Schorer’s lingering doubts from the night before were suddenly a distant memory. He was convinced this was the lost Rembrandt. He also knew from experience that he would need to see the painting himself. The next day, he went right back to Logan and boarded a flight to DC.
Back on the ground, Schorer drove his rental car to the auction house, which was tucked away in a nondescript corporate office park, and walked inside. “Has anyone else been in to preview the lots for Friday’s auction?” he asked the woman attending him. She said they had but wouldn’t say how many. Schorer looked at the long wall of art and stared at the small head study. Two other customers came into the room, so he began looking at other paintings in a long-practiced, subtle act of subterfuge.
When Schorer finally reached the painting that he was there to see, the first thing he did was inspect the back of it. The Nazis were highly efficient at recording and identifying everything they stole from the people they sent off to be killed. The painting didn’t bear a Nazi stamp on it. That didn’t mean anything definitive, but it offered some encouragement.
As he flipped the painting to the front, holding it by its ornate wooden frame, Schorer noticed the economy of the paint used to render the face, the masterful strokes. Then he got that familiar feeling: the hairs on his arms standing on end and the rushing in his chest. He calls it the “first blush of love” and the feeling he “lives for.”
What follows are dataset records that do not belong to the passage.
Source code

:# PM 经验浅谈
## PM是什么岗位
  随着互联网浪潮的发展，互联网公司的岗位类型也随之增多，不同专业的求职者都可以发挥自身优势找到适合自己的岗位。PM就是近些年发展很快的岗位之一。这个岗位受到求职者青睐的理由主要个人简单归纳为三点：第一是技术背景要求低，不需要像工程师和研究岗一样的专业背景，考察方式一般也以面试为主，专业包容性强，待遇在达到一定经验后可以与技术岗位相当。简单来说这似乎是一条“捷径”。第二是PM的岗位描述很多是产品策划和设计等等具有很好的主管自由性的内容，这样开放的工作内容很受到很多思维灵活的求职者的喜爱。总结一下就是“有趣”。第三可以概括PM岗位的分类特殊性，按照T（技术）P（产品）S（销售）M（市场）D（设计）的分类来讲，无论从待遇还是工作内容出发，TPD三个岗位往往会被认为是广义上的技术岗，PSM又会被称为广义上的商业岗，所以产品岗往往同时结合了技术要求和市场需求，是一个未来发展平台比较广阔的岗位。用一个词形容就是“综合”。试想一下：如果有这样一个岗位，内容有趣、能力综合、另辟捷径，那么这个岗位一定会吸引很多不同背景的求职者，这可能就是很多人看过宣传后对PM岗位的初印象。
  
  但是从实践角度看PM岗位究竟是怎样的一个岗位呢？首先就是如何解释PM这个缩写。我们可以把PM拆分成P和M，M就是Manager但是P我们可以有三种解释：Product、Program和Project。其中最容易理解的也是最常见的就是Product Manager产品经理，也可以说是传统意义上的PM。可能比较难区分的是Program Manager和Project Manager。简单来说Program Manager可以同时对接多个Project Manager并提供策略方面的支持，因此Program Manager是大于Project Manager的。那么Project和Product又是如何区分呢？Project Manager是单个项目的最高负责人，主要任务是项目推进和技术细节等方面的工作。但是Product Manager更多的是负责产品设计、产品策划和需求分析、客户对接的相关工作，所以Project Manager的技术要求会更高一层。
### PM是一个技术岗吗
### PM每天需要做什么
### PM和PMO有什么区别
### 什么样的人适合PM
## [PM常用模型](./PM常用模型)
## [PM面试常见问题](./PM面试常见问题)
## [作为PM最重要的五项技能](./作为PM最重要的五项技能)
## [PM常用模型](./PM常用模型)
Schorer has made the pursuit of this sensation his life’s work, constantly crisscrossing the globe, hardly ever in the same place for more than a week, chasing after one piece of artwork or another. He’s likely the closest thing to James Bond that the art world has to offer. For more than three-plus decades, the 56-year-old has bought and sold a large number of gorgeous and important pieces. Sometimes—remarkably often considering how rare it is—he comes across a major find that has been overlooked. Once, years ago, he discovered a Guercino self-portrait at a tiny sale in Portsmouth, New Hampshire. It now hangs in the National Gallery of Art in Washington, DC. Another time, just this past year, he found a Cornelis van Haarlem at a sale in New Jersey and sold it for an undisclosed amount to the Art Institute of Chicago.
Perhaps the most surprising detail about Schorer’s life, though, is that he’s become such a remarkably successful art hunter without an advanced degree or any formal art history education. In fact, he never even graduated from high school.
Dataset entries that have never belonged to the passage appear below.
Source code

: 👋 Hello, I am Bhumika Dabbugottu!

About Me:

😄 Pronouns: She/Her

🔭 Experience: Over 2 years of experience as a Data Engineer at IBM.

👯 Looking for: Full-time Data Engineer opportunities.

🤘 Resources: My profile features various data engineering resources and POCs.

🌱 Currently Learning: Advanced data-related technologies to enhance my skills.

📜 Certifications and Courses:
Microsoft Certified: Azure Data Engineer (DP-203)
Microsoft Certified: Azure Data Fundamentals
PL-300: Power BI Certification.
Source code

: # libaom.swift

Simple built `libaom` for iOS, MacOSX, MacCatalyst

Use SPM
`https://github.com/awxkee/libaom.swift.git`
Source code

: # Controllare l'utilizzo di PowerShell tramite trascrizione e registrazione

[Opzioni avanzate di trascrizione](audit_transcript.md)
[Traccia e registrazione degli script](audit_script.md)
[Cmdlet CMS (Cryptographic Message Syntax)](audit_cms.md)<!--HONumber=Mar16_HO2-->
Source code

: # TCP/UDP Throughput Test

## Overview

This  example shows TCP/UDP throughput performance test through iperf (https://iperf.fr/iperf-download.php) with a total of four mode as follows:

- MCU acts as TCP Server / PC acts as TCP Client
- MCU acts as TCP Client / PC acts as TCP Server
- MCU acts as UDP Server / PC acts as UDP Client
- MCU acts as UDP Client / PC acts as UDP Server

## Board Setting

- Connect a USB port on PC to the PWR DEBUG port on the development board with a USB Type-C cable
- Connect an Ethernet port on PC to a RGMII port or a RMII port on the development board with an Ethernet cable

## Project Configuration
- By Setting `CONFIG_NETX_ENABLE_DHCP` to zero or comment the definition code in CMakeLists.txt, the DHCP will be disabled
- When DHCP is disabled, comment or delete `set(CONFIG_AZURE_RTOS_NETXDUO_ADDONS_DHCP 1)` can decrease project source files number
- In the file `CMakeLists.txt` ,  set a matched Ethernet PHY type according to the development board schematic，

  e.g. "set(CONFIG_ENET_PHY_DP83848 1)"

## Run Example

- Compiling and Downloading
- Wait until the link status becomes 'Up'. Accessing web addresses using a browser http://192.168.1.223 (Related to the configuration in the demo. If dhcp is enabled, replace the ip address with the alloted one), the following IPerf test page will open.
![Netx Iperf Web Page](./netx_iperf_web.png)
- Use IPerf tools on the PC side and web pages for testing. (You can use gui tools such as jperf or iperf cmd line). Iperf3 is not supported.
Growing up on Long Island, Schorer was obsessed with history and collected stamps and coins. He detested school. The bright but rebellious son of a prominent businessman and Columbia Business School professor, he was also very into computers. At nine years old, right around the time his teacher sent a note home telling his parents she thought their son was beyond hope, Schorer was tinkering with computers in his garage. At 13, he had written a computer program used by the New York Board of Regents. (They never met him in person.) At 15, he dropped out of high school.
When he was 16, in 1982, Schorer moved to Boston to try his hand at college, specifically an independent study program at Boston University for non-traditional students like himself. He quit six months later after leaving his age off a job application and landing a position as a computer programmer for Gillette. He was fired after his father ratted him out, revealing Schorer’s age to management. Instead of going back to college, as his father wished, he started his own company dedicated to corporate acquisitions and the sale of computer equipment. He was 17 years old.
Schorer was making good money when the old collecting bug he’d had as a child kicked back into gear. He spent the next three years scoping out auctions, buying and selling some 300 pieces of Chinese export porcelain. In his early 20s, he became interested in—or you could say obsessed with—Old Master paintings and started reading historical and current sales catalogs from auction houses on his quest to understand the marketplace. Then he taught himself everything he could about the Old Master painters he loved, initially focusing on the Italian Baroque era. He passed countless hours at the Boston Public Library until he exhausted what it had to offer. Granted access to Harvard’s Fine Arts Library, he spent every night of the week there reading books and documents that filled hundreds of feet of shelves.
Armed with a solid knowledge base, Schorer felt ready to hit the auction houses. For the first few years, he bought art in the $10,000 to $30,000 range. By the time he was 28, he was buying pieces in the $100,000 to $500,000 range. His appetite for collecting at such a young age garnered attention at Christie’s and Sotheby’s, and the houses began taking an interest in him. Before long, he was mingling in the rarified world of prominent art collectors.
For a long time, it was just a hobby, even if it was one that made Schorer money. His day job, the source of his wealth, was a business he owned that bought companies in bankruptcy and then sold them off one piece at a time, from the intellectual property to the office furniture. For Schorer, art and business remained separate.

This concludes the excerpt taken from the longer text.